Case practice: AI tools + Volcano Engine to unleash business growth potential

Scenario 1: Social App pop-up window optimization

  • Problem : The pop-up windows generated by AI have a single style and a high user closing rate.

  • plan :

    • Use DataTester to create multiple pop-up design versions (such as button location, copy tone).
    • Analyze the click-through rate and retention rate of each version through DataFinder.
    • The experimental results show that the conversion rate of the "bottom button + interesting copy" combination increased by 32%, and it was fully launched online.

Scenario 2: E-commerce recommendation algorithm iteration

  • Problem : The recommendation model generated by AI is unstable.

  • plan :

    • DataTester runs the old and new algorithm versions in parallel, dividing the traffic and comparing GMV indicators.
    • Combined with DataFinder’s user path analysis, we can identify the preference differences of high-value groups.
    • The experimental data is fed back to Trae’s AI model to optimize the subsequent code generation logic.

Future Outlook: AI Developers’ “Scientific Toolbox”

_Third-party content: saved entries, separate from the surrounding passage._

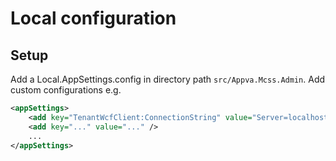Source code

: # Local configuration

## Setup

Add a Local.AppSettings.config in directory path `src/Appva.Mcss.Admin`.
Add custom configurations e.g.

```xml
<appSettings>
    <add key="TenantWcfClient:ConnectionString" value="Server=localhost;Database=...;Trusted_Connection=False;User ID=...;Password=..."/>
	<add key="..." value="..." />
	...
</appSettings>
```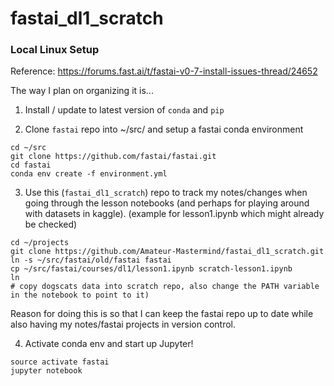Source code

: # fastai_dl1_scratch


### Local Linux Setup
Reference: https://forums.fast.ai/t/fastai-v0-7-install-issues-thread/24652

The way I plan on organizing it is...


1. Install / update to latest version of `conda` and `pip` 

2. Clone `fastai` repo into ~/src/ and setup a fastai conda environment
```
cd ~/src
git clone https://github.com/fastai/fastai.git
cd fastai
conda env create -f environment.yml
```

3. Use this (`fastai_dl1_scratch`) repo to track my notes/changes when going through the lesson notebooks (and perhaps for playing around with datasets in kaggle). (example for lesson1.ipynb which might already be checked)
```
cd ~/projects
git clone https://github.com/Amateur-Mastermind/fastai_dl1_scratch.git
ln -s ~/src/fastai/old/fastai fastai
cp ~/src/fastai/courses/dl1/lesson1.ipynb scratch-lesson1.ipynb
ln 
# copy dogscats data into scratch repo, also change the PATH variable in the notebook to point to it)
```
Reason for doing this is so that I can keep the fastai repo up to date while also having my notes/fastai projects in version control.

4. Activate conda env and start up Jupyter!
```
source activate fastai
jupyter notebook
```
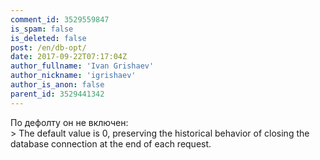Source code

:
 ```yaml
---
comment_id: 3529559847
is_spam: false
is_deleted: false
post: /en/db-opt/
date: 2017-09-22T07:17:04Z
author_fullname: 'Ivan Grishaev'
author_nickname: 'igrishaev'
author_is_anon: false
parent_id: 3529441342
---
```


<p>По дефолту он не включен:<br>&gt; The default value is 0, preserving the historical behavior of closing the database connection at the end of each request.</p>
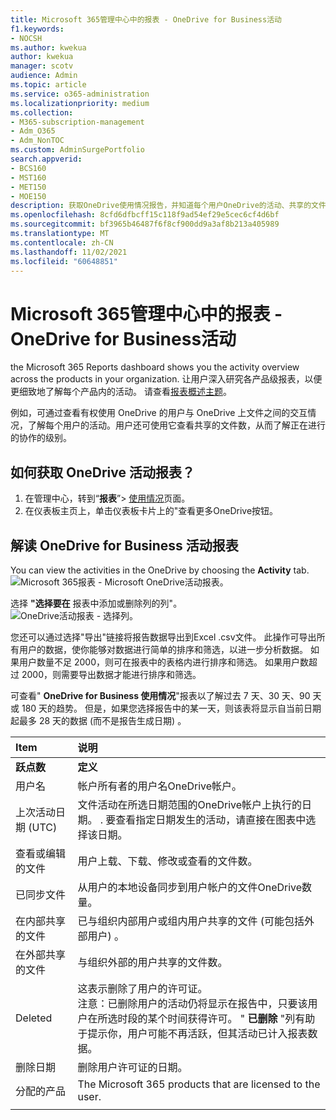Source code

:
 ```yaml
---
title: Microsoft 365管理中心中的报表 - OneDrive for Business活动
f1.keywords:
- NOCSH
ms.author: kwekua
author: kwekua
manager: scotv
audience: Admin
ms.topic: article
ms.service: o365-administration
ms.localizationpriority: medium
ms.collection:
- M365-subscription-management
- Adm_O365
- Adm_NonTOC
ms.custom: AdminSurgePortfolio
search.appverid:
- BCS160
- MST160
- MET150
- MOE150
description: 获取OneDrive使用情况报告，并知道每个用户OneDrive的活动、共享的文件数和存储使用率。
ms.openlocfilehash: 8cfd6dfbcff15c118f9ad54ef29e5cec6cf4d6bf
ms.sourcegitcommit: bf3965b46487f6f8cf900dd9a3af8b213a405989
ms.translationtype: MT
ms.contentlocale: zh-CN
ms.lasthandoff: 11/02/2021
ms.locfileid: "60648851"
---
```

# <a name="microsoft-365-reports-in-the-admin-center---onedrive-for-business-activity"></a>Microsoft 365管理中心中的报表 - OneDrive for Business活动

the Microsoft 365 Reports dashboard shows you the activity overview across the products in your organization. 让用户深入研究各产品级报表，以便更细致地了解每个产品内的活动。 请查看[报表概述主题](activity-reports.md)。
  
例如，可通过查看有权使用 OneDrive 的用户与 OneDrive 上文件之间的交互情况，了解每个用户的活动。用户还可使用它查看共享的文件数，从而了解正在进行的协作的级别。

## <a name="how-do-i-get-to-the-onedrive-activity-report"></a>如何获取 OneDrive 活动报表？

1. 在管理中心，转到“**报表**”\> <a href="https://go.microsoft.com/fwlink/p/?linkid=2074756" target="_blank">使用情况</a>页面。 
2. 在仪表板主页上，单击仪表板卡片上的"查看更多OneDrive按钮。
  
## <a name="interpret-the-onedrive-for-business-activity-report"></a>解读 OneDrive for Business 活动报表

You can view the activities in the OneDrive by choosing the **Activity** tab.<br/>![Microsoft 365报表 - Microsoft OneDrive活动报表。](../../media/c89df0b0-2611-4acf-9ef7-17cedf7977be.png)

选择 **"选择要在** 报表中添加或删除列的列"。  <br/> ![OneDrive活动报表 - 选择列。](../../media/252f311f-ffde-4e5a-9158-2b822bf86964.png)

您还可以通过选择"导出"链接将报告数据导出到Excel .csv文件。  此操作可导出所有用户的数据，使你能够对数据进行简单的排序和筛选，以进一步分析数据。 如果用户数量不足 2000，则可在报表中的表格内进行排序和筛选。 如果用户数超过 2000，则需要导出数据才能进行排序和筛选。

可查看" **OneDrive for Business 使用情况**"报表以了解过去 7 天、30 天、90 天或 180 天的趋势。 但是，如果您选择报告中的某一天，则该表将显示自当前日期起最多 28 天的数据 (而不是报告生成日期) 。
  
|Item|说明|
|:-----|:-----|
|**跃点数**|**定义**|
|用户名  <br/> |帐户所有者的用户名OneDrive帐户。  <br/> |
|上次活动日期 (UTC)   <br/> |文件活动在所选日期范围的OneDrive帐户上执行的日期。 . 要查看指定日期发生的活动，请直接在图表中选择该日期。  <br/> |
|查看或编辑的文件  <br/> |用户上载、下载、修改或查看的文件数。   <br/> |
|已同步文件  <br/> |从用户的本地设备同步到用户帐户的文件OneDrive数量。 <br/> |
|在内部共享的文件  <br/> | 已与组织内部用户或组内用户共享的文件 (可能包括外部用户) 。  <br/> |
|在外部共享的文件  <br/> |与组织外部的用户共享的文件数。 <br/>|
|Deleted  <br/> | 这表示删除了用户的许可证。  <br/> 注意：已删除用户的活动仍将显示在报告中，只要该用户在所选时段的某个时间获得许可。 " **已删除** "列有助于提示你，用户可能不再活跃，但其活动已计入报表数据。  <br/> |
|删除日期  <br/> |删除用户许可证的日期。 <br/>|
|分配的产品  <br/> |The Microsoft 365 products that are licensed to the user.|
|||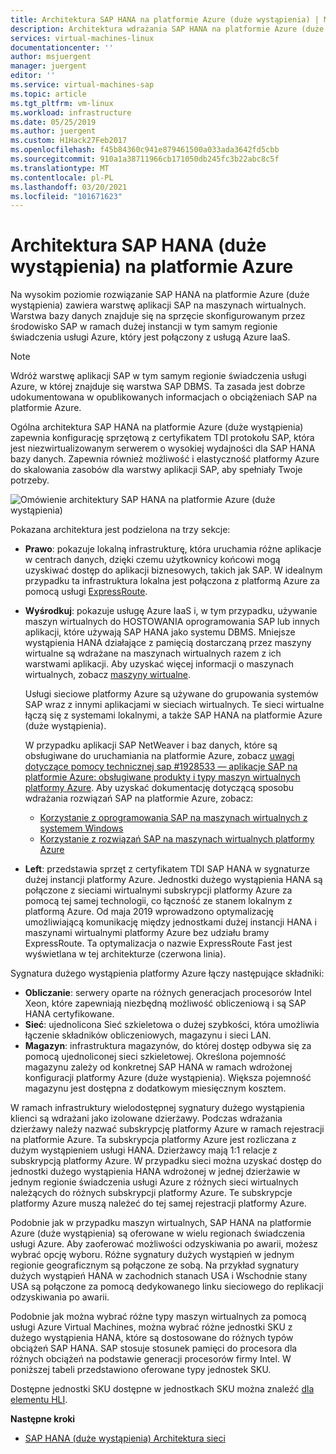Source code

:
 ```yaml
---
title: Architektura SAP HANA na platformie Azure (duże wystąpienia) | Microsoft Docs
description: Architektura wdrażania SAP HANA na platformie Azure (duże wystąpienia).
services: virtual-machines-linux
documentationcenter: ''
author: msjuergent
manager: juergent
editor: ''
ms.service: virtual-machines-sap
ms.topic: article
ms.tgt_pltfrm: vm-linux
ms.workload: infrastructure
ms.date: 05/25/2019
ms.author: juergent
ms.custom: H1Hack27Feb2017
ms.openlocfilehash: f45b84360c941e879461500a033ada3642fd5cbb
ms.sourcegitcommit: 910a1a38711966cb171050db245fc3b22abc8c5f
ms.translationtype: MT
ms.contentlocale: pl-PL
ms.lasthandoff: 03/20/2021
ms.locfileid: "101671623"
---
```

# <a name="sap-hana-large-instances-architecture-on-azure"></a>Architektura SAP HANA (duże wystąpienia) na platformie Azure

Na wysokim poziomie rozwiązanie SAP HANA na platformie Azure (duże wystąpienia) zawiera warstwę aplikacji SAP na maszynach wirtualnych. Warstwa bazy danych znajduje się na sprzęcie skonfigurowanym przez środowisko SAP w ramach dużej instancji w tym samym regionie świadczenia usługi Azure, który jest połączony z usługą Azure IaaS.

> [!NOTE]
> Wdróż warstwę aplikacji SAP w tym samym regionie świadczenia usługi Azure, w której znajduje się warstwa SAP DBMS. Ta zasada jest dobrze udokumentowana w opublikowanych informacjach o obciążeniach SAP na platformie Azure. 

Ogólna architektura SAP HANA na platformie Azure (duże wystąpienia) zapewnia konfigurację sprzętową z certyfikatem TDI protokołu SAP, która jest niezwirtualizowanym serwerem o wysokiej wydajności dla SAP HANA bazy danych. Zapewnia również możliwość i elastyczność platformy Azure do skalowania zasobów dla warstwy aplikacji SAP, aby spełniały Twoje potrzeby.

![Omówienie architektury SAP HANA na platformie Azure (duże wystąpienia)](./media/hana-overview-architecture/image1-architecture.png)

Pokazana architektura jest podzielona na trzy sekcje:

- **Prawo**: pokazuje lokalną infrastrukturę, która uruchamia różne aplikacje w centrach danych, dzięki czemu użytkownicy końcowi mogą uzyskiwać dostęp do aplikacji biznesowych, takich jak SAP. W idealnym przypadku ta infrastruktura lokalna jest połączona z platformą Azure za pomocą usługi [ExpressRoute](https://azure.microsoft.com/services/expressroute/).

- **Wyśrodkuj**: pokazuje usługę Azure IaaS i, w tym przypadku, używanie maszyn wirtualnych do HOSTOWANIA oprogramowania SAP lub innych aplikacji, które używają SAP HANA jako systemu DBMS. Mniejsze wystąpienia HANA działające z pamięcią dostarczaną przez maszyny wirtualne są wdrażane na maszynach wirtualnych razem z ich warstwami aplikacji. Aby uzyskać więcej informacji o maszynach wirtualnych, zobacz [maszyny wirtualne](https://azure.microsoft.com/services/virtual-machines/).

   Usługi sieciowe platformy Azure są używane do grupowania systemów SAP wraz z innymi aplikacjami w sieciach wirtualnych. Te sieci wirtualne łączą się z systemami lokalnymi, a także SAP HANA na platformie Azure (duże wystąpienia).

   W przypadku aplikacji SAP NetWeaver i baz danych, które są obsługiwane do uruchamiania na platformie Azure, zobacz [uwagi dotyczące pomocy technicznej sap #1928533 — aplikacje SAP na platformie Azure: obsługiwane produkty i typy maszyn wirtualnych platformy Azure](https://launchpad.support.sap.com/#/notes/1928533). Aby uzyskać dokumentację dotyczącą sposobu wdrażania rozwiązań SAP na platformie Azure, zobacz:

  -  [Korzystanie z oprogramowania SAP na maszynach wirtualnych z systemem Windows](./get-started.md?toc=/azure/virtual-machines/linux/toc.json)
  -  [Korzystanie z rozwiązań SAP na maszynach wirtualnych platformy Azure](get-started.md)

- **Left**: przedstawia sprzęt z certyfikatem TDI SAP HANA w sygnaturze dużej instancji platformy Azure. Jednostki dużego wystąpienia HANA są połączone z sieciami wirtualnymi subskrypcji platformy Azure za pomocą tej samej technologii, co łączność ze stanem lokalnym z platformą Azure. Od maja 2019 wprowadzono optymalizację umożliwiającą komunikację między jednostkami dużej instancji HANA i maszynami wirtualnymi platformy Azure bez udziału bramy ExpressRoute. Ta optymalizacja o nazwie ExpressRoute Fast jest wyświetlana w tej architekturze (czerwona linia). 

Sygnatura dużego wystąpienia platformy Azure łączy następujące składniki:

- **Obliczanie**: serwery oparte na różnych generacjach procesorów Intel Xeon, które zapewniają niezbędną możliwość obliczeniową i są SAP HANA certyfikowane.
- **Sieć**: ujednolicona Sieć szkieletowa o dużej szybkości, która umożliwia łączenie składników obliczeniowych, magazynu i sieci LAN.
- **Magazyn**: infrastruktura magazynów, do której dostęp odbywa się za pomocą ujednoliconej sieci szkieletowej. Określona pojemność magazynu zależy od konkretnej SAP HANA w ramach wdrożonej konfiguracji platformy Azure (duże wystąpienia). Większa pojemność magazynu jest dostępna z dodatkowym miesięcznym kosztem.

W ramach infrastruktury wielodostępnej sygnatury dużego wystąpienia klienci są wdrażani jako izolowane dzierżawy. Podczas wdrażania dzierżawy należy nazwać subskrypcję platformy Azure w ramach rejestracji na platformie Azure. Ta subskrypcja platformy Azure jest rozliczana z dużym wystąpieniem usługi HANA. Dzierżawcy mają 1:1 relacje z subskrypcją platformy Azure. W przypadku sieci można uzyskać dostęp do jednostki dużego wystąpienia HANA wdrożonej w jednej dzierżawie w jednym regionie świadczenia usługi Azure z różnych sieci wirtualnych należących do różnych subskrypcji platformy Azure. Te subskrypcje platformy Azure muszą należeć do tej samej rejestracji platformy Azure. 

Podobnie jak w przypadku maszyn wirtualnych, SAP HANA na platformie Azure (duże wystąpienia) są oferowane w wielu regionach świadczenia usługi Azure. Aby zaoferować możliwości odzyskiwania po awarii, możesz wybrać opcję wyboru. Różne sygnatury dużych wystąpień w jednym regionie geograficznym są połączone ze sobą. Na przykład sygnatury dużych wystąpień HANA w zachodnich stanach USA i Wschodnie stany USA są połączone za pomocą dedykowanego linku sieciowego do replikacji odzyskiwania po awarii. 

Podobnie jak można wybrać różne typy maszyn wirtualnych za pomocą usługi Azure Virtual Machines, można wybrać różne jednostki SKU z dużego wystąpienia HANA, które są dostosowane do różnych typów obciążeń SAP HANA. SAP stosuje stosunek pamięci do procesora dla różnych obciążeń na podstawie generacji procesorów firmy Intel. W poniższej tabeli przedstawiono oferowane typy jednostek SKU.

Dostępne jednostki SKU dostępne w jednostkach SKU można znaleźć [dla elementu HLI](hana-available-skus.md).

**Następne kroki**
- [SAP HANA (duże wystąpienia) Architektura sieci](hana-network-architecture.md)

With the deep integration of Volcano Engine DataTester and DataFinder, AI programming tools are evolving from "code generators" to "business growth engines". Developers can focus on innovative design, while the platform automatically handles tedious steps such as data tracking and experimental verification. This model is not only applicable to the Internet industry, but also has great potential in digital scenarios in the fields of finance, retail, and automobiles.

Take action now :

  • Visit Trae’s official website (trae.com.cn) to experience AI code generation.
  • Scan the QR code to get customized solutions of DataTester and DataFinder, so that every line of code can accurately hit the business goal.

Through the dual-wheel drive of "AI generation + data intelligence", developers will truly achieve the leap from function development to value creation , and usher in a new era where efficiency and effectiveness are equally important.